# CPC Exam Help



## Lizzybrooke81 (Jun 10, 2016)

I was previously certified and let my credentials lapse. Now I am needing to regain my credentials I have taken the exam 3 times and failed by 5% and 10%. I have recently signed up for the test on Sept 17th and I need to pass this time in order to keep my job with the company I have been with a year and a half. Any tips, advice, or help in passing? I would greatly appreciate the feedback, thank you!


----------



## CodingKing (Jun 10, 2016)

CCO.us Blitz

Trust me its amazing


----------



## jsalzer50 (Jun 12, 2016)

*Amci*

I've been watching AMCI YouTube videos and find them very beneficial. There is a video about "CHUN" = Circle, Highlight, Underline, Notate. It's a great way to mark up your CPT code book to make it much easier to find codes and pick out the essentials, thus saving us time on the exam. I do recommend watching the AMCI YouTube video on CPT and HCPCS Modifiers, and the E/M coding ones too---those one's in particular by AMCI are outstanding and for E/M, they place great emphasis on determining the location, and knowing E/M guidelines. Here is what I learned about E/M coding for the CPC Exam:

1. We code only one E/M Service per doctor per day, UNLESS it's prolonged services or critical care.
2. If Time is documented, then time takes precedence over the H.E.M. (History, Exam, Medical Decision Making) i.e. we go by the time to find the E/M code if it's documented.
3. Location is the end-result place where the service takes place, i.e. the location of the actual treatment. 
4. Consultations require the R's: Request, Rendered service and Report, and the consult is done by another physician.
5. When an E/M code DOESN'T match a 3 of 3 H.E.M. requirement, we select the LOWEST code where at least 1 component matches.
6. When an E/M code DOESN'T match a code with 2 of 3 requirements, we select the SECOND LOWEST code that has at least 1 component matching.
7. An Annual Physical Exam (or Annual Exam) falls under the Preventative Medicine Services section of E/M.
8. I recommend highlight the time for all the E/M codes in your CPT code book. This will make it easier to find codes if time is documented.

Here is the link to the AMCI E/M video (highly recommend): https://www.youtube.com/watch?v=h0mVFCirHBE 
Here is the link to the Modifiers video (also highly recommend): https://www.youtube.com/watch?v=vzjEuDS510I 

The best part? Watching these YouTube videos is absolutely FREE!

Sincerely,
Jacob


----------



## CodingKing (Jun 12, 2016)

jsalzer50 said:


> 2. If Time is documented, then time takes precedence over the H.E.M. (History, Exam, Medical Decision Making) i.e. we go by the time to find the E/M code if it's documented.



I commented on their video. This is absolutely incorrect the way this was explained and will open you up to audits and fines or possibly even jail time.
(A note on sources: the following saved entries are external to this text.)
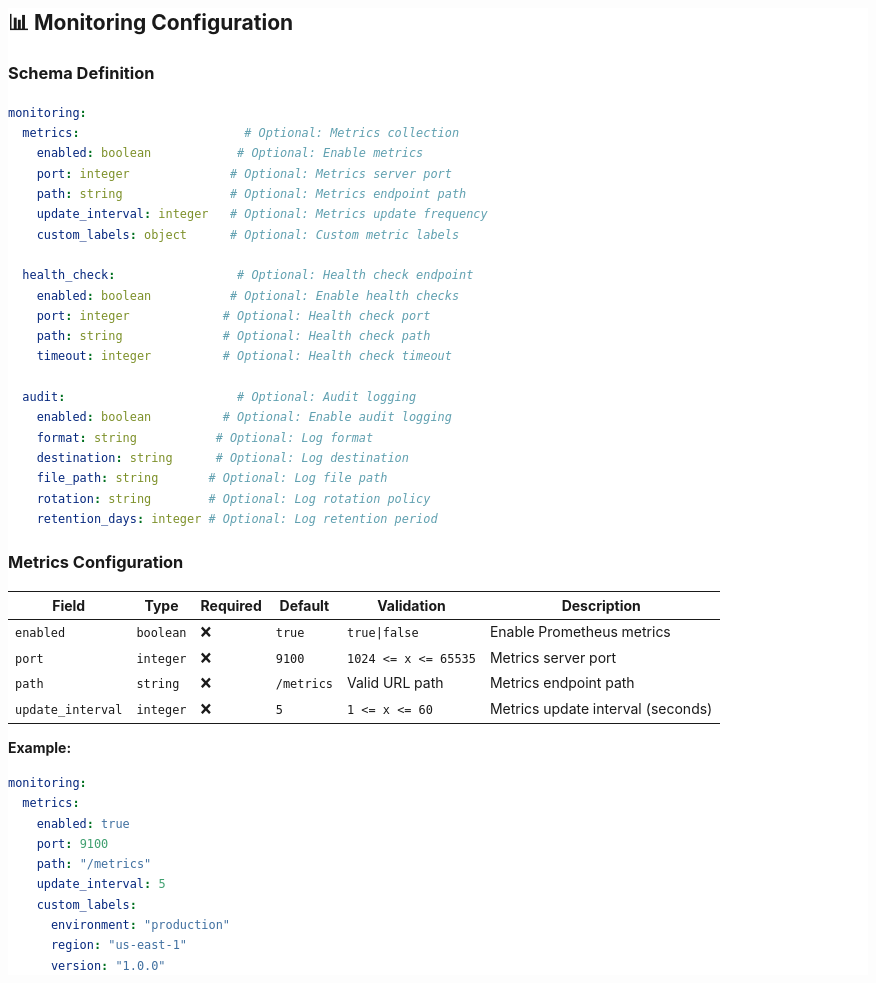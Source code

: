 ## 📊 Monitoring Configuration

### **Schema Definition**

```yaml
monitoring:
  metrics:                       # Optional: Metrics collection
    enabled: boolean            # Optional: Enable metrics
    port: integer              # Optional: Metrics server port
    path: string               # Optional: Metrics endpoint path
    update_interval: integer   # Optional: Metrics update frequency
    custom_labels: object      # Optional: Custom metric labels
    
  health_check:                 # Optional: Health check endpoint
    enabled: boolean           # Optional: Enable health checks
    port: integer             # Optional: Health check port
    path: string              # Optional: Health check path
    timeout: integer          # Optional: Health check timeout
    
  audit:                        # Optional: Audit logging
    enabled: boolean          # Optional: Enable audit logging
    format: string           # Optional: Log format
    destination: string      # Optional: Log destination
    file_path: string       # Optional: Log file path
    rotation: string        # Optional: Log rotation policy
    retention_days: integer # Optional: Log retention period
```

### **Metrics Configuration**

| Field | Type | Required | Default | Validation | Description |
|-------|------|----------|---------|------------|-------------|
| `enabled` | `boolean` | ❌ | `true` | `true\|false` | Enable Prometheus metrics |
| `port` | `integer` | ❌ | `9100` | `1024 <= x <= 65535` | Metrics server port |
| `path` | `string` | ❌ | `/metrics` | Valid URL path | Metrics endpoint path |
| `update_interval` | `integer` | ❌ | `5` | `1 <= x <= 60` | Metrics update interval (seconds) |

**Example:**
```yaml
monitoring:
  metrics:
    enabled: true
    port: 9100
    path: "/metrics"
    update_interval: 5
    custom_labels:
      environment: "production"
      region: "us-east-1"
      version: "1.0.0"
```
You cannot go off time alone UNLESS 50% or more is spent on counseling and/or care coordination. IN addition to documentation of how long the visit was. You also need to document how much time was spend on the counseling/Care Coordination and what activities it consisted of.


----------



## jsalzer50 (Jun 12, 2016)

*communication with AMCI*

OK CodingKing. According to their website: http://www.absolutecodinginstitute.com/, they are an AAPC Education Provider. I'm honestly wondering if you would be willing to communicate directly with them about this because that YouTube video has SEVERAL views, and they are affiliated with AAPC, and if they are NOT providing correct information, then bless us all, I strongly believe they should know about it. Here is their direct contact email: contact@absolutecodinginstitute.com  Thanks in advance for your consideration, according to your comment, you might just save people from audits and jail time. Sincerely, Jacob


----------



## CodingKing (Jun 13, 2016)

They responded and are trying to tell me that their advice is off exam coding vs real world coding. So I pointed out the page and paragraph in the CPT manual where the 50% rule is discussed. I guess I shouldn't expect perfection on a free product.


----------



## jsalzer50 (Jun 13, 2016)

*Thank you*

Thank you for reaching out to them. I do see the note you are referring to on page 10. I appreciate you mentioning this. Sincerely, Jacob


----------



## sforero34@gmail.com (Aug 11, 2016)

*cpc exam*

does anybody know how the CPC Exam is calculated???


----------



## tflynn63 (Aug 11, 2016)

*Exam Help*



Lizzybrooke81 said:


> I was previously certified and let my credentials lapse. Now I am needing to regain my credentials I have taken the exam 3 times and failed by 5% and 10%. I have recently signed up for the test on Sept 17th and I need to pass this time in order to keep my job with the company I have been with a year and a half. Any tips, advice, or help in passing? I would greatly appreciate the feedback, thank you!




Hi,
the biggest advice I can give you is "What is your strategy for taking the exam".  Im not sure how you take the exam but if your not doing it this way you may want to try it. Always go through and answer what you know first do not spend time if your unsure just skip through the ones your unsure of and come back to them once you've gone through all the questions and answered the ones you know or that we're pretty easy to find and answer too.  Save the hard time consuming ones until last.  Then go back and look up codes etc.... and give them your best shot that way if you do run out of time in the end you at least answered ALL the ones you knew first and then you can go back and pencil in the hard ones before time is up.  NEVER leave a question un-bubbled when the proctor gives instructions you have 30 min left go back and bubble in an answer on the hard ones, at least take your chances with an answer and it's best to do that with the hard ones in the end.  Hope this helps this was advice a fellow member gave me when I failed the first time and it worked for me.  Never give up, you can do it but not if you stop trying. Best of luck, Tina.


----------



## CodingKing (Aug 11, 2016)

sforero@ihmllc.com said:


> does anybody know how the CPC Exam is calculated???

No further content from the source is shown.